A un certo momento, questa spinta ad aumentare le chiavi interpretative di ciò che abbiamo alle spalle si è trasformata in una sorta di tribunale della storia, che finisce per emettere sentenze e cancella dalla nostra vista ciò che, sulla base dei criteri di giudizio del presente, non avrebbe dovuto esserci nel passato. Via allora le statue di Cristoforo Colombo da molte piazze d’America, basta insegnare che l’esploratore genovese ha ‘scoperto’ l’America (c’era già qualche milione di indios, pardon di nativi); largo all’insegnamento di scrittori più inclusivi di Shakespeare, che fa uccidere Desdemona da un generale moro, e così via. Questa smania di riscrivere il passato in modo che assomigli completamente a noi ha toccato forse il suo culmine in un articolo del «New Yorker» di pochi anni fa, in cui ci si chiedeva Why are so many fascist monuments still standing in Italy?, portando come esempio di «relic of abhorrent Fascist aggression» il Palazzo della Civiltà all’EUR, con in bella vista la sua scritta mussoliniana a lettere cubitali.
Questa idea che la storia serva ad affermare ciò che noi siamo oggi e che attraverso di essa si costruisca la nostra posizione nel mondo non è di certo nuova. Per certi versi è il motivo stesso per cui esiste la storiografia, è l’essenza in cui risiede il nostro bisogno di raccontare e trasmettere ciò che è avvenuto prima di noi: assegnarci una ragione di essere nello scorrere del tempo. Ciò che però sta rapidamente cambiando in questi decenni è proprio questo filo che ci lega con la storia. Se nelle società tradizionali prima, e nell’età della modernità poi, il legame con il passato era indispensabile, oggi, nella post-modernità, esso appare quasi superfluo. La nostra impronta è data dal presente o, al massimo, dal futuro.
Naturalmente si tratta solo di una tra le tante tendenze che emergono in questa fase di caotico cambiamento di ingresso in una nuova modernità digitale. Si potrebbe, come argomento contrario, sostenere che mai come oggi si parla, si discute, si guarda e si ascolta la storia. Basti vedere la montagna di romanzi storici che si accumulano (spesso invenduti) sugli scaffali delle librerie, a proposito dei quali, però, si potrebbe osservare che anche reinventare il passato attraverso la fiction è una maniera per disinteressarsene.

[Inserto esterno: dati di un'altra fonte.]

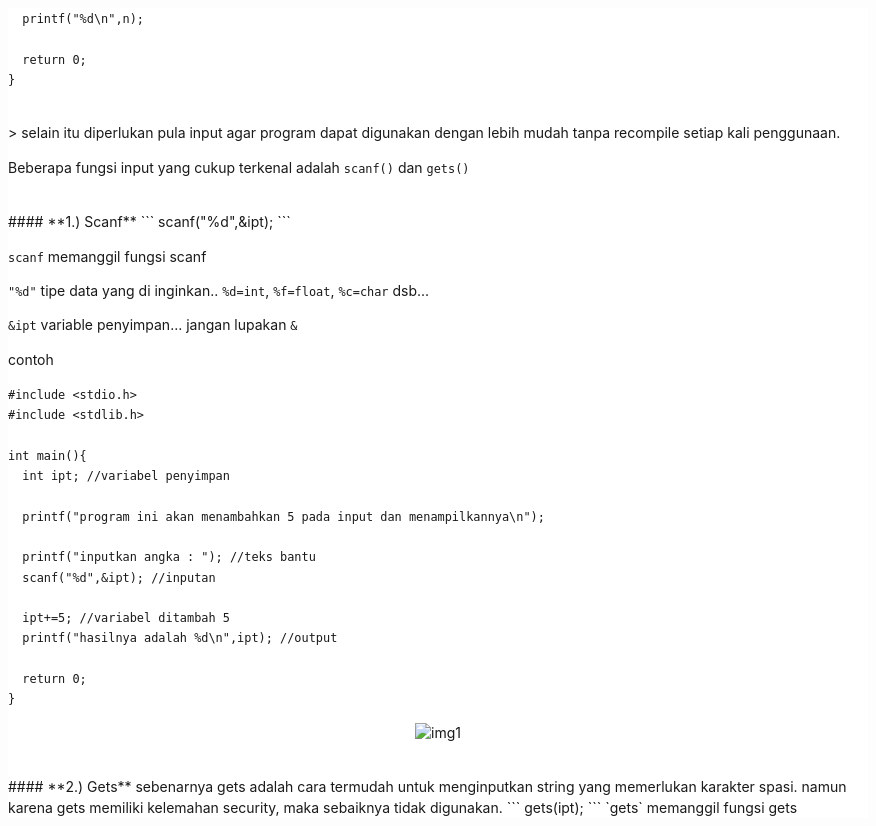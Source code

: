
 ```
  printf("%d\n",n);

  return 0;
}
```

<br>
> selain itu diperlukan pula input agar program dapat digunakan 
dengan lebih mudah tanpa recompile setiap kali penggunaan.

Beberapa fungsi input yang cukup terkenal adalah `scanf()` dan `gets()`

<br>
#### **1.) Scanf**
```
scanf("%d",&ipt);
```

`scanf` memanggil fungsi scanf

`"%d"` tipe data yang di inginkan.. `%d=int`, `%f=float`, `%c=char` dsb...

`&ipt` variable penyimpan... jangan lupakan `&`

contoh
```
#include <stdio.h>
#include <stdlib.h>

int main(){
  int ipt; //variabel penyimpan

  printf("program ini akan menambahkan 5 pada input dan menampilkannya\n");

  printf("inputkan angka : "); //teks bantu
  scanf("%d",&ipt); //inputan

  ipt+=5; //variabel ditambah 5
  printf("hasilnya adalah %d\n",ipt); //output

  return 0;
}
```
<p align="center">
	<img src="./posts/2018-04-24-dasar-pemrograman-c-part3-input-dan-operator/1.png" height="250px" alt="img1">
</p> 

<br>
#### **2.) Gets**
sebenarnya gets adalah cara termudah untuk menginputkan string yang 
memerlukan karakter spasi. namun karena gets memiliki kelemahan 
security, maka sebaiknya tidak digunakan. 
<https://stackoverflow.com/questions/1694036/why-is-the-gets-function-so-dangerous-that-it-should-not-be-used>
```
gets(ipt);
```
`gets` memanggil fungsi gets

Stiamo dunque veleggiando inconsapevoli verso Un tempo senza storia, come paventa un bel libro di Adriano Prosperi? O stiamo semplicemente riordinando la cassetta degli attrezzi con cui giudichiamo il tempo dietro a noi, come è sempre successo nelle fasi di più veloce trasformazione?
Per intanto, l’auspicio è lasciare che il passato dialoghi con il presente e che le idee che hanno costruito l’uomo di ieri si confrontino con quelle dell’uomo di oggi. Chissà che Magellano e Lapu-Lapu, da un piedistallo all’altro, si parlino.